» **TASK INSTRUCTIONS**:
Each entry should be written out once more, exactly as given below.

+ + + + + + +

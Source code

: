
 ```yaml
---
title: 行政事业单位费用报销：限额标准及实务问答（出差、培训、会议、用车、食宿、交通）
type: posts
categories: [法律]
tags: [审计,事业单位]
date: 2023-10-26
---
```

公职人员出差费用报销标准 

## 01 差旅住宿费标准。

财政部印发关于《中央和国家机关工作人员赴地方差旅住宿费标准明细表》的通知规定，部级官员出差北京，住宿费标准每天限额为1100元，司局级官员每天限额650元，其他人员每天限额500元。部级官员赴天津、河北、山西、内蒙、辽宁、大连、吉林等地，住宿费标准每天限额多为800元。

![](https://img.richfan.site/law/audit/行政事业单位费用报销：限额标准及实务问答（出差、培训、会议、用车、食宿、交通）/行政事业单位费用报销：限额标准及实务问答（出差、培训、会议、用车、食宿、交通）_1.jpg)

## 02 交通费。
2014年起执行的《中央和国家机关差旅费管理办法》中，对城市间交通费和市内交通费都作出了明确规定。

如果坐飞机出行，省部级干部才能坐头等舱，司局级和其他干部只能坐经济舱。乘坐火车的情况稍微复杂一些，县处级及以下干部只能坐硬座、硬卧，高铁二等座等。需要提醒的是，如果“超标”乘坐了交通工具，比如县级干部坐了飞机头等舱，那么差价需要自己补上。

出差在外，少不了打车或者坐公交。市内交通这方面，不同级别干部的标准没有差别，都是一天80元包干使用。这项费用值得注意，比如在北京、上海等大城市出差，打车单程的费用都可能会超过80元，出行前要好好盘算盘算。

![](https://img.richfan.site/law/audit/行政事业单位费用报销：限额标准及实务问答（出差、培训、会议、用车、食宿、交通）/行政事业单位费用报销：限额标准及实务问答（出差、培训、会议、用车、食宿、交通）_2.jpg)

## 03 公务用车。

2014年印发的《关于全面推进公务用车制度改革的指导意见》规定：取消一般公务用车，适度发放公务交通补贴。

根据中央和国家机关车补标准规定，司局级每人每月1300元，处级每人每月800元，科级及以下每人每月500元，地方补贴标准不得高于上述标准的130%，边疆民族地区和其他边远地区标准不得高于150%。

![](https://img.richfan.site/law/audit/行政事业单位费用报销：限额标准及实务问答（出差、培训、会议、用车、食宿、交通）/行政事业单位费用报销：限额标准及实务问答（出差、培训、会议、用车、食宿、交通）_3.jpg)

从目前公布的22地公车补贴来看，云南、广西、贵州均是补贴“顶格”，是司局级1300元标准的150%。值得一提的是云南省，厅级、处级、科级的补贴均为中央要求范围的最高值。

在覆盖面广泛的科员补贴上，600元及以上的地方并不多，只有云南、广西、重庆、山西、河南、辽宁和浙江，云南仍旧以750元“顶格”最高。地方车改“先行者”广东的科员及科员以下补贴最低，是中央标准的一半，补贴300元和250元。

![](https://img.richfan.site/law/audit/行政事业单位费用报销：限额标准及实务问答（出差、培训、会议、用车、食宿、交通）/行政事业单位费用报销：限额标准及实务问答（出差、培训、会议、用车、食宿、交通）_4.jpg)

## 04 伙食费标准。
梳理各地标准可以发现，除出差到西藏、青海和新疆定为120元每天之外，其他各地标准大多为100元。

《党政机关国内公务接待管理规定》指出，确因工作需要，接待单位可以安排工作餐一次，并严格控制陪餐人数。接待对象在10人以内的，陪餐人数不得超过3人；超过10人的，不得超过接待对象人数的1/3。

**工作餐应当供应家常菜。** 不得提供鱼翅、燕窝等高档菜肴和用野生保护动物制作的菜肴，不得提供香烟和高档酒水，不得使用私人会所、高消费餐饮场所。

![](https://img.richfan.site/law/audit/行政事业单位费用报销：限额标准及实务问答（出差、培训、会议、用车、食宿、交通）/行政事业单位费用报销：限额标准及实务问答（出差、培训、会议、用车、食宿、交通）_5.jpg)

+ + + + + + +

» **ANSWER SECTION**:
Source code

:
 ```yaml
---
title: 行政事业单位费用报销：限额标准及实务问答（出差、培训、会议、用车、食宿、交通）
type: posts
categories: [法律]
tags: [审计,事业单位]
date: 2023-10-26
---
```

公职人员出差费用报销标准 

## 01 差旅住宿费标准。

财政部印发关于《中央和国家机关工作人员赴地方差旅住宿费标准明细表》的通知规定，部级官员出差北京，住宿费标准每天限额为1100元，司局级官员每天限额650元，其他人员每天限额500元。部级官员赴天津、河北、山西、内蒙、辽宁、大连、吉林等地，住宿费标准每天限额多为800元。

![](https://img.richfan.site/law/audit/行政事业单位费用报销：限额标准及实务问答（出差、培训、会议、用车、食宿、交通）/行政事业单位费用报销：限额标准及实务问答（出差、培训、会议、用车、食宿、交通）_1.jpg)

## 02 交通费。
2014年起执行的《中央和国家机关差旅费管理办法》中，对城市间交通费和市内交通费都作出了明确规定。

如果坐飞机出行，省部级干部才能坐头等舱，司局级和其他干部只能坐经济舱。乘坐火车的情况稍微复杂一些，县处级及以下干部只能坐硬座、硬卧，高铁二等座等。需要提醒的是，如果“超标”乘坐了交通工具，比如县级干部坐了飞机头等舱，那么差价需要自己补上。

出差在外，少不了打车或者坐公交。市内交通这方面，不同级别干部的标准没有差别，都是一天80元包干使用。这项费用值得注意，比如在北京、上海等大城市出差，打车单程的费用都可能会超过80元，出行前要好好盘算盘算。

![](https://img.richfan.site/law/audit/行政事业单位费用报销：限额标准及实务问答（出差、培训、会议、用车、食宿、交通）/行政事业单位费用报销：限额标准及实务问答（出差、培训、会议、用车、食宿、交通）_2.jpg)

## 03 公务用车。

2014年印发的《关于全面推进公务用车制度改革的指导意见》规定：取消一般公务用车，适度发放公务交通补贴。

根据中央和国家机关车补标准规定，司局级每人每月1300元，处级每人每月800元，科级及以下每人每月500元，地方补贴标准不得高于上述标准的130%，边疆民族地区和其他边远地区标准不得高于150%。

![](https://img.richfan.site/law/audit/行政事业单位费用报销：限额标准及实务问答（出差、培训、会议、用车、食宿、交通）/行政事业单位费用报销：限额标准及实务问答（出差、培训、会议、用车、食宿、交通）_3.jpg)

从目前公布的22地公车补贴来看，云南、广西、贵州均是补贴“顶格”，是司局级1300元标准的150%。值得一提的是云南省，厅级、处级、科级的补贴均为中央要求范围的最高值。

在覆盖面广泛的科员补贴上，600元及以上的地方并不多，只有云南、广西、重庆、山西、河南、辽宁和浙江，云南仍旧以750元“顶格”最高。地方车改“先行者”广东的科员及科员以下补贴最低，是中央标准的一半，补贴300元和250元。

![](https://img.richfan.site/law/audit/行政事业单位费用报销：限额标准及实务问答（出差、培训、会议、用车、食宿、交通）/行政事业单位费用报销：限额标准及实务问答（出差、培训、会议、用车、食宿、交通）_4.jpg)

## 04 伙食费标准。
梳理各地标准可以发现，除出差到西藏、青海和新疆定为120元每天之外，其他各地标准大多为100元。

《党政机关国内公务接待管理规定》指出，确因工作需要，接待单位可以安排工作餐一次，并严格控制陪餐人数。接待对象在10人以内的，陪餐人数不得超过3人；超过10人的，不得超过接待对象人数的1/3。

**工作餐应当供应家常菜。** 不得提供鱼翅、燕窝等高档菜肴和用野生保护动物制作的菜肴，不得提供香烟和高档酒水，不得使用私人会所、高消费餐饮场所。

![](https://img.richfan.site/law/audit/行政事业单位费用报销：限额标准及实务问答（出差、培训、会议、用车、食宿、交通）/行政事业单位费用报销：限额标准及实务问答（出差、培训、会议、用车、食宿、交通）_5.jpg)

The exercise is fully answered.